At the end of the day, all big enterprises struggle to get better access to their information assets – typically scattered across different systems. Be it for decision-making, sales, customer support or other purposes. In some businesses, risk management and regulatory compliance are of tremendous importance. For instance, banks use our technology to deal with anti-money-laundering and regulatory reporting. Pharma companies apply it to help them handle faster and better inquiries from agencies like FDA about side effects of drugs.

The biggest global players are the early adopters of such solutions based on semantic technology. They come to us when they have tried the best mainstream data management and content management technologies and they have recognized that they need semantics to further increase their efficiency and competitiveness. I believe that this technology will soon become accessible to a much broader set of businesses. That’s what Ontotext is working for – to democratize semantic technology.

In which sectors do you see the biggest demand for semantic technology?

We see plenty – from financial services to pharma and government. But let me mention  two that we have been focusing on recently: Publishing and Market intelligence.

One typical business application is content packaging and re-use for publishers. Imagine you are a media like BBC, a business newspaper like FT or a scientific publisher like Elsevier. They all sit on top of enormous volumes of content, but find it hard to compete against providers of free content. To make this worse, web platforms such as Facebook and Google take away substantial part of their profit. It is a matter of survival for publishers to make their content easier to discover, to better engage their readers with personalized recommendations or to sell tailor-made data feeds to businesses. This is what Ontotext’s solutions do for them.

Another business application is data enrichment and linking for Market intelligence.

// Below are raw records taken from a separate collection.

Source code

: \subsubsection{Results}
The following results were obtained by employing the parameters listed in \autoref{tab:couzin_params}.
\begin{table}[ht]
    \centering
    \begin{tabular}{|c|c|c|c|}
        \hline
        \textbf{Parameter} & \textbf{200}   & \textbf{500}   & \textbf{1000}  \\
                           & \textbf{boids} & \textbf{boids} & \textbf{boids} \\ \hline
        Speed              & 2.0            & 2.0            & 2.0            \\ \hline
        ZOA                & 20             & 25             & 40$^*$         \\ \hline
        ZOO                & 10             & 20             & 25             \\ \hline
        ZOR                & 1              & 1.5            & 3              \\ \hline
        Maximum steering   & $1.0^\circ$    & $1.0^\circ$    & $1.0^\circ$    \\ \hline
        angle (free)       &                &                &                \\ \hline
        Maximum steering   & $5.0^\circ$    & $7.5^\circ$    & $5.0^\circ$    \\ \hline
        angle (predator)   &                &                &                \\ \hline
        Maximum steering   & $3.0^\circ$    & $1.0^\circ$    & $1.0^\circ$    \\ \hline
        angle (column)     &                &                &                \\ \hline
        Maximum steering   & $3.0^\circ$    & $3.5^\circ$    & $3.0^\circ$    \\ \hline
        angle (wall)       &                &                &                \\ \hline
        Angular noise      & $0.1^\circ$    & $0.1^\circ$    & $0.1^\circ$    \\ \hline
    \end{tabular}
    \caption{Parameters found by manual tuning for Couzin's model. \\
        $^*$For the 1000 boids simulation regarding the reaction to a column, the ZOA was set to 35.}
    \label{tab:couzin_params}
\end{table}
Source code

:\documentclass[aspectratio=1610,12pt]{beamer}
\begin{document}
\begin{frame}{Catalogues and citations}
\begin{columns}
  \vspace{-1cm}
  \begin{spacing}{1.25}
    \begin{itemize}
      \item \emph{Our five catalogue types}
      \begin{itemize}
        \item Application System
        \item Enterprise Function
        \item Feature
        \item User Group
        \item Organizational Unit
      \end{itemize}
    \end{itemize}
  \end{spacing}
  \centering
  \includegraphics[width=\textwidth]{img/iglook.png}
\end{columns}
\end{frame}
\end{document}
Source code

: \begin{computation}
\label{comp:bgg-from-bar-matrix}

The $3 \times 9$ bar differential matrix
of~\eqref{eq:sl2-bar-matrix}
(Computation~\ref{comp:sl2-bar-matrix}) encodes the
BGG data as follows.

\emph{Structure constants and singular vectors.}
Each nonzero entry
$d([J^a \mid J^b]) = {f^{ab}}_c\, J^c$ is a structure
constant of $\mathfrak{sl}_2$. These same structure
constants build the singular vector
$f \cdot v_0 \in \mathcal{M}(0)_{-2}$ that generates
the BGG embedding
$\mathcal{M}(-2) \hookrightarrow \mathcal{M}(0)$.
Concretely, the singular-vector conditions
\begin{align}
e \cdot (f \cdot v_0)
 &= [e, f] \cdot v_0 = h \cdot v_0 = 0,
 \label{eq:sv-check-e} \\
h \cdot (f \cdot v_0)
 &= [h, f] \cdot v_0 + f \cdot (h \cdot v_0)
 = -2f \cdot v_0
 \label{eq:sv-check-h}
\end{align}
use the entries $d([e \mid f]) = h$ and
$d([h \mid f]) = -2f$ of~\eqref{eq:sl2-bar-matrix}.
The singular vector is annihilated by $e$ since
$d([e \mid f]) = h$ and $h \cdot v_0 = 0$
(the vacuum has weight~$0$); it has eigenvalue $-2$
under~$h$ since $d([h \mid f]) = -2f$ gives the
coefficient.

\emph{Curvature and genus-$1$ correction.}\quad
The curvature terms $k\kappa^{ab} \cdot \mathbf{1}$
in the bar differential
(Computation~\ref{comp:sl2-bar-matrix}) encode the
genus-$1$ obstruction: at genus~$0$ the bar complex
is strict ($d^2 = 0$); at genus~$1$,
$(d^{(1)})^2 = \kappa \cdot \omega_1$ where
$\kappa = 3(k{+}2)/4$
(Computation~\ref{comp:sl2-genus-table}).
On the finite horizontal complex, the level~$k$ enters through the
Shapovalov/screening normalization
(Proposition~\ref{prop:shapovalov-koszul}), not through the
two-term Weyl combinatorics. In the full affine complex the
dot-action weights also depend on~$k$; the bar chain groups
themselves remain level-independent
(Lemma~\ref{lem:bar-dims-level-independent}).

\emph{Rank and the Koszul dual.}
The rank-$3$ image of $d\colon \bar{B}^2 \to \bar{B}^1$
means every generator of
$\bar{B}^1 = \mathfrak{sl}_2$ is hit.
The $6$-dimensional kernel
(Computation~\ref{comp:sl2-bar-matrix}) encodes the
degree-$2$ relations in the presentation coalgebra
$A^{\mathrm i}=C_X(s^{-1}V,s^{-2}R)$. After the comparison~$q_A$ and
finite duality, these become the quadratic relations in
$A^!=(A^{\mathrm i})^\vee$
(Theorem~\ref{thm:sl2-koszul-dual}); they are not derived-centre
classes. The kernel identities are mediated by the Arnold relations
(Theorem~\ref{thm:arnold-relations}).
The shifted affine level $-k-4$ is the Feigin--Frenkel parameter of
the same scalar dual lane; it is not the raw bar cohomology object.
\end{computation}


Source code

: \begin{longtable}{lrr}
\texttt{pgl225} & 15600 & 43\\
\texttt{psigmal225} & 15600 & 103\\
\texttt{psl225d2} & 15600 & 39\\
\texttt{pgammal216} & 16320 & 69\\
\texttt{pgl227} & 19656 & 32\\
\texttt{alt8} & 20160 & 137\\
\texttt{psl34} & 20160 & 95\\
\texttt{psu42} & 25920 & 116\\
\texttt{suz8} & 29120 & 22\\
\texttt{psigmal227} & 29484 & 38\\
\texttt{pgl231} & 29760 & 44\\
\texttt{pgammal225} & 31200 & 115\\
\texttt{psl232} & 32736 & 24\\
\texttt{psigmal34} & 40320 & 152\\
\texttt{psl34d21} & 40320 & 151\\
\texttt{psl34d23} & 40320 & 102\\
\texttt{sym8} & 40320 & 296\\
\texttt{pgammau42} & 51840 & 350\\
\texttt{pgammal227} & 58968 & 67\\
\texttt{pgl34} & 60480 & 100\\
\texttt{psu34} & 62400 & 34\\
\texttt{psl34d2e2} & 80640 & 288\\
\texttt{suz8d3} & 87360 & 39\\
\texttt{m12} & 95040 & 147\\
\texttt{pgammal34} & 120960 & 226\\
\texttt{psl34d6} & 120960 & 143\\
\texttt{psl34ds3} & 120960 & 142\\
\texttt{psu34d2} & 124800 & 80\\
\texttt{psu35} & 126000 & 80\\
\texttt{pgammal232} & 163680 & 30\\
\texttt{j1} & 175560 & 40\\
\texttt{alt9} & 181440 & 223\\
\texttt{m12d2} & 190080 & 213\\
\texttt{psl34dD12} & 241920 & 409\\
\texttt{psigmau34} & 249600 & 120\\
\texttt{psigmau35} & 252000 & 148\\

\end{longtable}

Imagine you are a business information agency that wants to build a company profiling service for Latin America. Company data providers don’t offer good coverage for this region – they provide decent information for companies with revenues below $50M only in the developed markets. Here, Ontotext offers a solution where we integrate the available company data from different sources into a big knowledge graph and use this graph to analyze local business news to extract more company information. This new information is precious. It gives such agencies a competitive edge. We enrich the knowledge graph with it and this is the final product – a unique body of knowledge about a specific market.

What is special in the way you use knowledge graphs in such solutions?

The Ontotext Platform is a product that builds on top of our semantic database engine. Its key capability is text mining using big knowledge graphs. The most basic service is semantic tagging – one can also call it concept extraction, named entity recognition or semantic annotation. The result is rich metadata that interlinks documents or other unstructured content with the big knowledge graph. This semantic metadata boosts the performance of practically every content management activity such as search, exploration, classification, recommendation, etc.

Our knowledge graphs provide a rich global context about the corresponding domain, be it international business, oil and gas, pharma or the WW2 Holocaust. We build domain-specific graphs that combine big volumes of open data with commercially available datasets to provide a global view on the domain. Then, on top of them we layer text mining pipelines tuned to use these knowledge graphs and in this way achieve maximum accuracy for documents in this domain. We call this combination of a knowledge graph, text-mining and other analytics tuned for the domain - a domain knowledge model.

In most of the specific projects, we combine global domain knowledge graphs with the proprietary data of the enterprise. We also use ontologies to provide specific views, generalizations, reclassifications and abstractions on top of the general-purpose schemata. Each enterprise receives a knowledge graph that benefits from rich global knowledge, but uses its precious business wisdom to interpret and analyze the data.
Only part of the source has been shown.